Collected data:
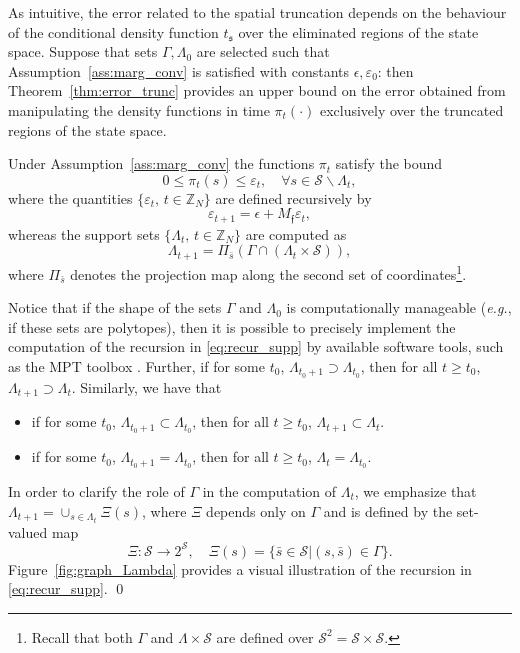 \documentclass{LMCS}
\def\eg{{\em e.g.}\xspace}
\begin{document}
As intuitive, the error related to the spatial truncation depends on the behaviour of the conditional density function $t_{\mathfrak s}$ over the eliminated regions of the state space. 
Suppose that sets $\varGamma,\Lambda_0$ are selected such that Assumption~\ref{ass:marg_conv} is satisfied with constants $\epsilon,\varepsilon_0$:  
then Theorem~\ref{thm:error_trunc} provides an upper bound on the error obtained from manipulating the density functions in time $\pi_t(\cdot)$ exclusively over the truncated regions of the state space. 
\begin{thm}
\label{thm:bound_behaviour}
Under Assumption~\ref{ass:marg_conv}
the functions $\pi_t$ satisfy the bound
\begin{equation*}
0\le \pi_t(s)\le \varepsilon_t, \quad \forall s\in\mathcal S\backslash\Lambda_t,
\end{equation*}
where the quantities $\{\varepsilon_t,\,t\in\mathbb Z_N\}$ are defined recursively by
\begin{equation}
\label{eq:trunc_error}
\varepsilon_{t+1} = \epsilon+M_{\mathfrak f}\varepsilon_t, 
\end{equation}
whereas the support sets $\{\Lambda_t,\,t\in\mathbb Z_N\}$ are computed as 
\begin{equation}
\label{eq:recur_supp}
\Lambda_{t+1} = \Pi_{\bar s}\left(\varGamma\cap(\Lambda_t\times\mathcal S)\right),
\end{equation}
where $\Pi_{\bar s}$ denotes the projection map along the second set of coordinates\footnote{Recall that both $\varGamma$ and $\Lambda\times \mathcal S$ are defined over $\mathcal S^2 = \mathcal S\times\mathcal S$.}.
\end{thm}

\begin{rem}
Notice that if the shape of the sets $\varGamma$ and $\Lambda_0$ is computationally manageable (\eg, if these sets are polytopes),  
then it is possible to precisely implement the computation of the recursion in \eqref{eq:recur_supp} by available software tools, 
such as the MPT toolbox \cite{mpt}. 
Further, 
if for some $t_0$, $\Lambda_{t_0+1}\supset\Lambda_{t_0}$, then for all $t\ge t_0$, $\Lambda_{t+1}\supset\Lambda_t$. 
Similarly, we have that 
\begin{itemize}
\item if for some $t_0$, $\Lambda_{t_0+1}\subset\Lambda_{t_0}$, then for all $t\ge t_0$, $\Lambda_{t+1}\subset\Lambda_t$.
\item if for some $t_0$, $\Lambda_{t_0+1} = \Lambda_{t_0}$, then for all $t\ge t_0$, $\Lambda_{t}=\Lambda_{t_0}$. 
\end{itemize}  
In order to clarify the role of $\varGamma$ in the computation of $\Lambda_t$, 
we emphasize that $\Lambda_{t+1} = \cup_{s\in\Lambda_t}\varXi(s)$, 
where $\varXi$ depends only on $\varGamma$ and is defined by the set-valued map
\begin{equation*}
\varXi:\mathcal S\rightarrow 2^{\mathcal S},\quad \varXi(s) = \{\bar s\in\mathcal S| (s,\bar s)\in\varGamma\}.
\end{equation*}
Figure~\ref{fig:graph_Lambda} provides a visual illustration of the recursion in \eqref{eq:recur_supp}. \qed
\end{rem}
\end{document}
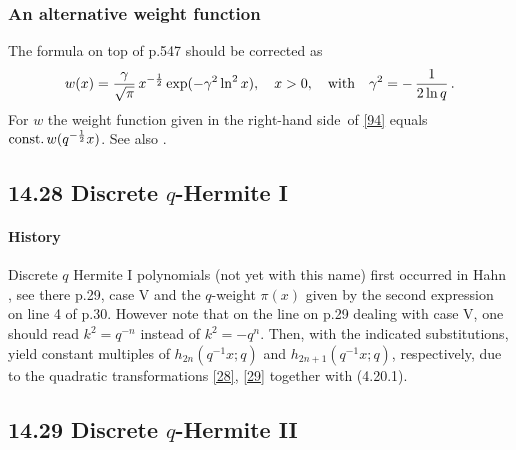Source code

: \documentclass[twoside,11pt]{article}
\newcommand\ga\gamma
\newcommand\half{\frac12}
\newcommand\const{{\rm const.}\,}
\newcommand\RHS{right-hand side}
\begin{document}
\subsubsection*{An alternative weight function}
The formula on top of p.547 should be corrected as
\begin{equation}
w(x)=\frac\ga{\sqrt\pi}\,x^{-\half}\exp(-\ga^2\ln^2 x),\quad x>0,\quad
{\rm with}\quad\ga^2=-\,\frac1{2\ln q}\,.
\label{94}
\end{equation}
For $w$ the weight function given in  the \RHS\ of \eqref{94}
equals $\const w(q^{-\half}x)$. See also
.
%
\subsection*{14.28 Discrete $q$-Hermite I}
\label{sec14.28}
%
\paragraph{History}
Discrete $q$ Hermite I polynomials (not yet with this name) first occurred in
Hahn , see there p.29, case V and the $q$-weight $\pi(x)$ given by
the second expression on line 4 of p.30. However note that on the line on p.29 dealing with
case V, one should read $k^2=q^{-n}$ instead of $k^2=-q^n$. Then, with the indicated
substitutions,   yield constant multiples of
$h_{2n}(q^{-1}x;q)$ and $h_{2n+1}(q^{-1}x;q)$, respectively,
 due to the quadratic transformations \eqref{28}, \eqref{29} together with  (4.20.1).
%
\subsection*{14.29 Discrete $q$-Hermite II}
\label{sec14.29}
%
\end{document}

REQUIRED ACTION: Begin at the top of the records above and retype each line exactly until the line containing "As intuitive, the", which is included. Skip all pictures.

ANSWER TO THE EXERCISE:
 \documentclass{LMCS}
\def\eg{{\em e.g.}\xspace}
\begin{document}
As intuitive, the error related to the spatial truncation depends on the behaviour of the conditional density function $t_{\mathfrak s}$ over the eliminated regions of the state space. 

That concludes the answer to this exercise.